▶ **What you have to do**: Skip the pictures. Set down, word for word, the lines from the start of the material up to and including the line with "## Installation".
□ □ □ □ □ □ □
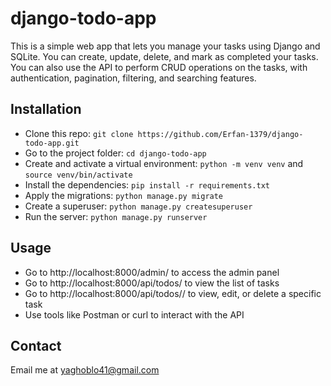 # django-todo-app

This is a simple web app that lets you manage your tasks using Django and SQLite.
You can create, update, delete, and mark as completed your tasks.
You can also use the API to perform CRUD operations on the tasks, with authentication, pagination, filtering, and searching features.

## Installation

- Clone this repo: `git clone https://github.com/Erfan-1379/django-todo-app.git`
- Go to the project folder: `cd django-todo-app`
- Create and activate a virtual environment: `python -m venv venv` and `source venv/bin/activate`
- Install the dependencies: `pip install -r requirements.txt`
- Apply the migrations: `python manage.py migrate`
- Create a superuser: `python manage.py createsuperuser`
- Run the server: `python manage.py runserver`

## Usage

- Go to http://localhost:8000/admin/ to access the admin panel
- Go to http://localhost:8000/api/todos/ to view the list of tasks
- Go to http://localhost:8000/api/todos/<id>/ to view, edit, or delete a specific task
- Use tools like Postman or curl to interact with the API

## Contact

Email me at yaghoblo41@gmail.com
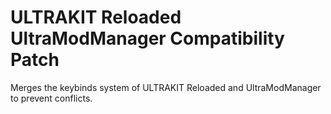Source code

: # ULTRAKIT Reloaded UltraModManager Compatibility Patch

Merges the keybinds system of ULTRAKIT Reloaded and UltraModManager to prevent conflicts.
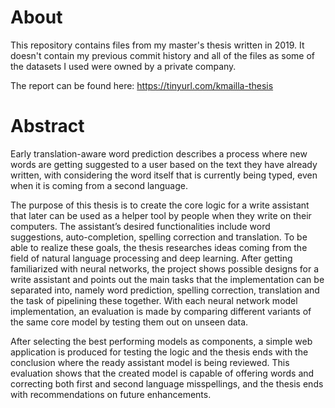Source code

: # About

This repository contains files from my master's thesis written in 2019. It doesn't contain my previous commit history and all of the files as some of the datasets I used were owned by a private company.

The report can be found here: https://tinyurl.com/kmailla-thesis

# Abstract

Early translation-aware word prediction describes a process where new words are getting suggested to a user based on the text they have already written, with considering the word itself that is currently being typed, even when it is coming from a second language.

The purpose of this thesis is to create the core logic for a write assistant that later can be used as a helper tool by people when they write on their computers. The assistant’s desired functionalities include word suggestions, auto-completion, spelling correction and translation. To be able to realize these goals, the thesis researches ideas coming from the field of natural language processing and deep learning. After getting familiarized with neural networks, the project shows possible designs for a write assistant and points out the main tasks that the implementation can be separated into, namely word prediction, spelling correction, translation and the task of pipelining these together. With each neural network model implementation, an evaluation is made by comparing different variants of the same core model by testing them out on unseen data.

After selecting the best performing models as components, a simple web application is produced for testing the logic and the thesis ends with the conclusion where the ready assistant model is being reviewed. This evaluation shows that the created model is capable of offering words and correcting both first and second language misspellings, and the thesis ends with recommendations on future enhancements.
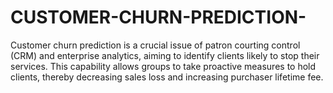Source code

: # CUSTOMER-CHURN-PREDICTION-
Customer churn prediction is a crucial issue of patron courting control (CRM) and enterprise analytics, aiming to identify clients likely to stop their services. This capability allows groups to take proactive measures to hold clients, thereby decreasing sales loss and increasing purchaser lifetime fee. 
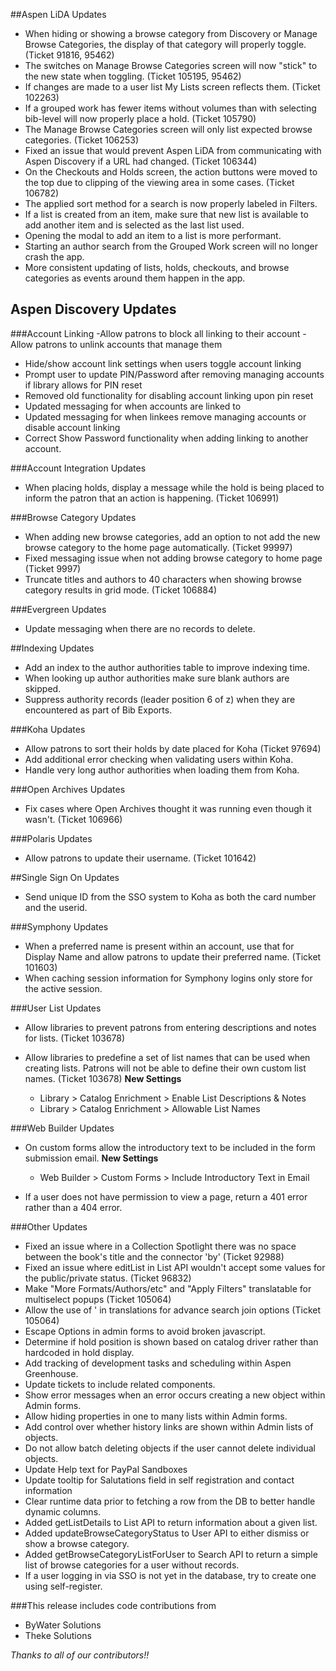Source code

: ##Aspen LiDA Updates
- When hiding or showing a browse category from Discovery or Manage Browse Categories, the display of that category will properly toggle. (Ticket 91816, 95462)
- The switches on Manage Browse Categories screen will now "stick" to the new state when toggling. (Ticket 105195, 95462)
- If changes are made to a user list My Lists screen reflects them. (Ticket 102263)
- If a grouped work has fewer items without volumes than with selecting bib-level will now properly place a hold. (Ticket 105790)
- The Manage Browse Categories screen will only list expected browse categories. (Ticket 106253)
- Fixed an issue that would prevent Aspen LiDA from communicating with Aspen Discovery if a URL had changed. (Ticket 106344)
- On the Checkouts and Holds screen, the action buttons were moved to the top due to clipping of the viewing area in some cases. (Ticket 106782)
- The applied sort method for a search is now properly labeled in Filters.
- If a list is created from an item, make sure that new list is available to add another item and is selected as the last list used.
- Opening the modal to add an item to a list is more performant.
- Starting an author search from the Grouped Work screen will no longer crash the app.
- More consistent updating of lists, holds, checkouts, and browse categories as events around them happen in the app.

## Aspen Discovery Updates
###Account Linking
-Allow patrons to block all linking to their account
-Allow patrons to unlink accounts that manage them
- Hide/show account link settings when users toggle account linking
- Prompt user to update PIN/Password after removing managing accounts if library allows for PIN reset
- Removed old functionality for disabling account linking upon pin reset
- Updated messaging for when accounts are linked to
- Updated messaging for when linkees remove managing accounts or disable account linking
- Correct Show Password functionality when adding linking to another account.

###Account Integration Updates
- When placing holds, display a message while the hold is being placed to inform the patron that an action is happening. (Ticket 106991) 

###Browse Category Updates
- When adding new browse categories, add an option to not add the new browse category to the home page automatically. (Ticket 99997)
- Fixed messaging issue when not adding browse category to home page (Ticket 9997)
- Truncate titles and authors to 40 characters when showing browse category results in grid mode. (Ticket 106884)

###Evergreen Updates
- Update messaging when there are no records to delete.  

##Indexing Updates
- Add an index to the author authorities table to improve indexing time.  
- When looking up author authorities make sure blank authors are skipped. 
- Suppress authority records (leader position 6 of z) when they are encountered as part of Bib Exports. 

###Koha Updates
- Allow patrons to sort their holds by date placed for Koha (Ticket 97694)
- Add additional error checking when validating users within Koha. 
- Handle very long author authorities when loading them from Koha.

###Open Archives Updates
- Fix cases where Open Archives thought it was running even though it wasn't. (Ticket 106966)

###Polaris Updates
- Allow patrons to update their username. (Ticket 101642)

##Single Sign On Updates
- Send unique ID from the SSO system to Koha as both the card number and the userid. 

###Symphony Updates
- When a preferred name is present within an account, use that for Display Name and allow patrons to update their preferred name. (Ticket 101603)
- When caching session information for Symphony logins only store for the active session.

###User List Updates
- Allow libraries to prevent patrons from entering descriptions and notes for lists. (Ticket 103678)
- Allow libraries to predefine a set of list names that can be used when creating lists. Patrons will not be able to define their own custom list names. (Ticket 103678)
  **New Settings**

  - Library > Catalog Enrichment > Enable List Descriptions & Notes
  - Library > Catalog Enrichment > Allowable List Names
  
###Web Builder Updates
- On custom forms allow the introductory text to be included in the form submission email.
  **New Settings**

  - Web Builder > Custom Forms > Include Introductory Text in Email
- If a user does not have permission to view a page, return a 401 error rather than a 404 error.

###Other Updates
- Fixed an issue where in a Collection Spotlight there was no space between the book's title and the connector 'by' (Ticket 92988)
- Fixed an issue where editList in List API wouldn't accept some values for the public/private status. (Ticket 96832)
- Make "More Formats/Authors/etc" and "Apply Filters" translatable for multiselect popups (Ticket 105064)
- Allow the use of ' in translations for advance search join options (Ticket 105064)
- Escape Options in admin forms to avoid broken javascript.
- Determine if hold position is shown based on catalog driver rather than hardcoded in hold display.
- Add tracking of development tasks and scheduling within Aspen Greenhouse.
- Update tickets to include related components.
- Show error messages when an error occurs creating a new object within Admin forms. 
- Allow hiding properties in one to many lists within Admin forms. 
- Add control over whether history links are shown within Admin lists of objects.
- Do not allow batch deleting objects if the user cannot delete individual objects.
- Update Help text for PayPal Sandboxes
- Update tooltip for Salutations field in self registration and contact information
- Clear runtime data prior to fetching a row from the DB to better handle dynamic columns.
- Added getListDetails to List API to return information about a given list.
- Added updateBrowseCategoryStatus to User API to either dismiss or show a browse category.
- Added getBrowseCategoryListForUser to Search API to return a simple list of browse categories for a user without
  records.
- If a user logging in via SSO is not yet in the database, try to create one using self-register.

###This release includes code contributions from
- ByWater Solutions
- Theke Solutions

_Thanks to all of our contributors!!_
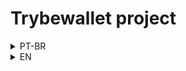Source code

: # Trybewallet project

<details>
<summary>PT-BR</summary>

## Descrição

Este projeto consiste numa aplicação que permite aos usuários adicionar, retirar e editar despesas e visualizar uma tabela com as suas despesas, bem como o total das despesas convertidas para uma moeda à escolha. O projeto visa desenvolver uma carteira para controle de gastos com conversor de moedas.

# Tecnologias

- ReactJs;
- Redux;
- HTML;
- CSS;

# Como rodar esse projeto

- Clone o repositório;
- Navegue para a pasta principal e instale as dependências com `npm install`;
- Rode a aplicação com with `npm start`.
</details>


<details>
<summary>EN</summary>

## Description

This project consists of an application that allows users to add, remove and edit expenses and view a table with their expenses, as well as the total expenses converted to a currency of choice. The project aims to develop a wallet for controlling expenses with a currency converter.

# Tecnologies

- ReactJs;
- Redux;
- HTML;
- CSS;

# How to run this project

- Clone the repository;
- Navigate to the folder and install the dependencies with `npm install`;
- Start the application with `npm start`.


</details>
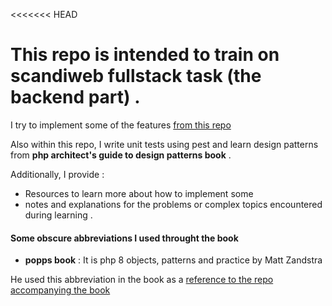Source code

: <<<<<<< HEAD
# This repo is intended to train on scandiweb fullstack task (the backend part) . 

I try to implement some of the features  [from this repo](https://github.com/SH1R3F/Scandiweb-fullstack-task)

Also within this repo, I write unit tests using pest and learn design patterns from **php architect's guide to design patterns book** . 

Additionally, I provide : 
- Resources to learn more about how to implement some 
-  notes and explanations for the problems or complex topics encountered during learning . 


#### Some obscure abbreviations I used throught the book 
- **popps book** : It is php 8 objects, patterns and practice by Matt Zandstra  

He used this abbreviation in the book as a [reference to the repo accompanying the book](https://github.com/Apress/php-8-objects-patterns-practice)

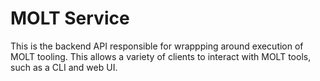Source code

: # MOLT Service

This is the backend API responsible for wrappping around execution of MOLT tooling. This allows a variety of clients to interact with MOLT tools, such as a CLI and web UI.
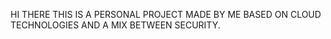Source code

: HI THERE THIS IS A PERSONAL PROJECT MADE BY ME BASED ON CLOUD TECHNOLOGIES AND A MIX BETWEEN SECURITY.
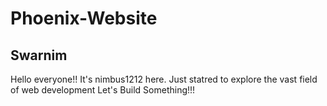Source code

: # Phoenix-Website
## Swarnim
  Hello everyone!! It's nimbus1212 here.
  Just statred to explore the vast field of web development
  Let's Build Something!!!
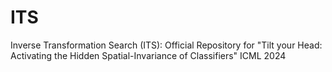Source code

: # ITS
Inverse Transformation Search (ITS): Official Repository for "Tilt your Head: Activating the Hidden Spatial-Invariance of Classifiers" ICML 2024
□ □ □ □ □ □ □
▶ **Exercise result**:
 # django-todo-app

This is a simple web app that lets you manage your tasks using Django and SQLite.
You can create, update, delete, and mark as completed your tasks.
You can also use the API to perform CRUD operations on the tasks, with authentication, pagination, filtering, and searching features.

## Installation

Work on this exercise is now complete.